■ **Problem details**
From the entries provided below, copy each line that contains the word "textbf".

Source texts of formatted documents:
********************

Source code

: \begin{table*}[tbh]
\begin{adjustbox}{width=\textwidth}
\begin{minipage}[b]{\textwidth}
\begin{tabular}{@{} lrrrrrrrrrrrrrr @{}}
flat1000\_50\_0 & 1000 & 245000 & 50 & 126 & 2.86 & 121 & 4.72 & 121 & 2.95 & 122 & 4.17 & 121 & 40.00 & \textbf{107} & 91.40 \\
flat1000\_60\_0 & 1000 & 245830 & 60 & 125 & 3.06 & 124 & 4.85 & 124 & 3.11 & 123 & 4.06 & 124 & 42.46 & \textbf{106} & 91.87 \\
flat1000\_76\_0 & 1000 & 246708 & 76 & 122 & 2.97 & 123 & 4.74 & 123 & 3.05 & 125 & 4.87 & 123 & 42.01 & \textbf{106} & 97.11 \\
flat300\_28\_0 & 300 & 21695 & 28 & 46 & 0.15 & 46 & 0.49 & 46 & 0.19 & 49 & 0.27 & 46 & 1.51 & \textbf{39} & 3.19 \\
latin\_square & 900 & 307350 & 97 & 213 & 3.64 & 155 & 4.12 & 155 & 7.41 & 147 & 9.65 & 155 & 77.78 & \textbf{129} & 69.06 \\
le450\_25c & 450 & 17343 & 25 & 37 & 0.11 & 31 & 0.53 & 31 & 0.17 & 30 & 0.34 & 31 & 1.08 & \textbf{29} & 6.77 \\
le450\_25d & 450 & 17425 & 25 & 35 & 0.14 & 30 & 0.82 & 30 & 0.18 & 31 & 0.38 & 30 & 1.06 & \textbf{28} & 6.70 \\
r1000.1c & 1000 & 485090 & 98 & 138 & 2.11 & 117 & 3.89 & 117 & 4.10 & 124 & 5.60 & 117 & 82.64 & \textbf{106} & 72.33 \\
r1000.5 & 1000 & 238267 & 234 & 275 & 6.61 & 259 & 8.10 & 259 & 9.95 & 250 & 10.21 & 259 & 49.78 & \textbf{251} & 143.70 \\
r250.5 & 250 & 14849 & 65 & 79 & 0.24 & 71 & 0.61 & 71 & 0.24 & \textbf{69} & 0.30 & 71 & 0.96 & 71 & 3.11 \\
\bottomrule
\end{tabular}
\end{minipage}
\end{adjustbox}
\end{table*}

********************

■ **Solved exercise**
flat1000\_50\_0 & 1000 & 245000 & 50 & 126 & 2.86 & 121 & 4.72 & 121 & 2.95 & 122 & 4.17 & 121 & 40.00 & \textbf{107} & 91.40 \\
flat1000\_60\_0 & 1000 & 245830 & 60 & 125 & 3.06 & 124 & 4.85 & 124 & 3.11 & 123 & 4.06 & 124 & 42.46 & \textbf{106} & 91.87 \\
flat1000\_76\_0 & 1000 & 246708 & 76 & 122 & 2.97 & 123 & 4.74 & 123 & 3.05 & 125 & 4.87 & 123 & 42.01 & \textbf{106} & 97.11 \\
flat300\_28\_0 & 300 & 21695 & 28 & 46 & 0.15 & 46 & 0.49 & 46 & 0.19 & 49 & 0.27 & 46 & 1.51 & \textbf{39} & 3.19 \\
latin\_square & 900 & 307350 & 97 & 213 & 3.64 & 155 & 4.12 & 155 & 7.41 & 147 & 9.65 & 155 & 77.78 & \textbf{129} & 69.06 \\
le450\_25c & 450 & 17343 & 25 & 37 & 0.11 & 31 & 0.53 & 31 & 0.17 & 30 & 0.34 & 31 & 1.08 & \textbf{29} & 6.77 \\
le450\_25d & 450 & 17425 & 25 & 35 & 0.14 & 30 & 0.82 & 30 & 0.18 & 31 & 0.38 & 30 & 1.06 & \textbf{28} & 6.70 \\
r1000.1c & 1000 & 485090 & 98 & 138 & 2.11 & 117 & 3.89 & 117 & 4.10 & 124 & 5.60 & 117 & 82.64 & \textbf{106} & 72.33 \\
r1000.5 & 1000 & 238267 & 234 & 275 & 6.61 & 259 & 8.10 & 259 & 9.95 & 250 & 10.21 & 259 & 49.78 & \textbf{251} & 143.70 \\
r250.5 & 250 & 14849 & 65 & 79 & 0.24 & 71 & 0.61 & 71 & 0.24 & \textbf{69} & 0.30 & 71 & 0.96 & 71 & 3.11 \\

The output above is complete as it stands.